-- DIRECTIONS --
Extract from the entries below, exactly as given, only the lines from the line containing "Entity Type: FieldDateTime" to the line containing "DateTimeCalendarType (Edm.Int32) |", both lines included.
== == ==
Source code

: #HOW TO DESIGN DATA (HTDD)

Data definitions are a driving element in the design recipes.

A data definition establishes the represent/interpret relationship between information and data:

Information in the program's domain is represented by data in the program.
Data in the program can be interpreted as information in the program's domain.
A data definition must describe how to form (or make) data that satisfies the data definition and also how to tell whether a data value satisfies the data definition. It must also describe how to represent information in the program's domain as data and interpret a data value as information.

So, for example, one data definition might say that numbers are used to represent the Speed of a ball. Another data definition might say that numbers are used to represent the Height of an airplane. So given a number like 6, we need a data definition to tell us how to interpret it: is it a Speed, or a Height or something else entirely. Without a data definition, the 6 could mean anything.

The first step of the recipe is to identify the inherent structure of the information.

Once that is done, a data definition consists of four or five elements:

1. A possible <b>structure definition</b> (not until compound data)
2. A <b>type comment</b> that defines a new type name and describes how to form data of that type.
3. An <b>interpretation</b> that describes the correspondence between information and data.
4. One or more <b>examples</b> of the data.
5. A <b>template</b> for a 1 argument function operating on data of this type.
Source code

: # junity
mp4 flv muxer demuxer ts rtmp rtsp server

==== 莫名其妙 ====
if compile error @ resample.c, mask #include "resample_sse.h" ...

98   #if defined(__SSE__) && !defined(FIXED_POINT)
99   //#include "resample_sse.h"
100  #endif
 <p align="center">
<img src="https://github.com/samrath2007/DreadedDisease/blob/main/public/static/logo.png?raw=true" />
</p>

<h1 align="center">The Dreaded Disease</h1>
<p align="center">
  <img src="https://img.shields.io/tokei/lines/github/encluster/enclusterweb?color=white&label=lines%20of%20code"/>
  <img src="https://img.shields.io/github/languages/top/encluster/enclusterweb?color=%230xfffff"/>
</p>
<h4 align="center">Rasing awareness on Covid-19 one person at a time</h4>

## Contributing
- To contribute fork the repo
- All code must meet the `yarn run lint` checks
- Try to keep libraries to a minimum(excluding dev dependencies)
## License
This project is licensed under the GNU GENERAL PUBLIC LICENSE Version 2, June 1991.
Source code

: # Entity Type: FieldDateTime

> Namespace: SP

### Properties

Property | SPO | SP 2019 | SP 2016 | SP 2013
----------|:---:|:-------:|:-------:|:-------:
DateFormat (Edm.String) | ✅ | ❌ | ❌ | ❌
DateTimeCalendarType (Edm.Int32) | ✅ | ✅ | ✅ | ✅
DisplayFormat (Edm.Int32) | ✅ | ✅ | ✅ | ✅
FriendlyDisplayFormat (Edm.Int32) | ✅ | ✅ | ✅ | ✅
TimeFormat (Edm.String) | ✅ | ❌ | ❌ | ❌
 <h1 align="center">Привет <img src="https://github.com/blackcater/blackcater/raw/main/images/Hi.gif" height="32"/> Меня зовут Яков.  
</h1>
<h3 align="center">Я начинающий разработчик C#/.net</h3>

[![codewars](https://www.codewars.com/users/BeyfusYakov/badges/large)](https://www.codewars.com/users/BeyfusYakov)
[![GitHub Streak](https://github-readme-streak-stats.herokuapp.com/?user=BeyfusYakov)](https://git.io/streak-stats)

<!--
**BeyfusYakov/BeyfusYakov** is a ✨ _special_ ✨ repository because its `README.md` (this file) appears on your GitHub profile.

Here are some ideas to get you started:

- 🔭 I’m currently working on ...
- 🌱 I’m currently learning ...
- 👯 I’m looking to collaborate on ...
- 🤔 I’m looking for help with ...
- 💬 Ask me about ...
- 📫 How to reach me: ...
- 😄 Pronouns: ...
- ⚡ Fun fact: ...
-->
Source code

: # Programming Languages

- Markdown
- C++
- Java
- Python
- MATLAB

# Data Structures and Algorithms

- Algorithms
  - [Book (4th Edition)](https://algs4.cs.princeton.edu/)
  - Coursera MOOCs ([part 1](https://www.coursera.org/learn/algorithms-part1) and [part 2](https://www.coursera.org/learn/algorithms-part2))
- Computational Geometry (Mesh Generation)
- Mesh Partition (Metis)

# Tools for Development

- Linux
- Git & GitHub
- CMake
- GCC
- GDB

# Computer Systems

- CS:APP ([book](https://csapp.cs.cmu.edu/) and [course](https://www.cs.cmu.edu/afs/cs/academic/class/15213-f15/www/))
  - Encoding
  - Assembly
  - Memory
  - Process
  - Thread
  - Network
== == ==
-- RESPONSE --
: # Entity Type: FieldDateTime

> Namespace: SP

### Properties

Property | SPO | SP 2019 | SP 2016 | SP 2013
----------|:---:|:-------:|:-------:|:-------:
DateFormat (Edm.String) | ✅ | ❌ | ❌ | ❌
DateTimeCalendarType (Edm.Int32) | ✅ | ✅ | ✅ | ✅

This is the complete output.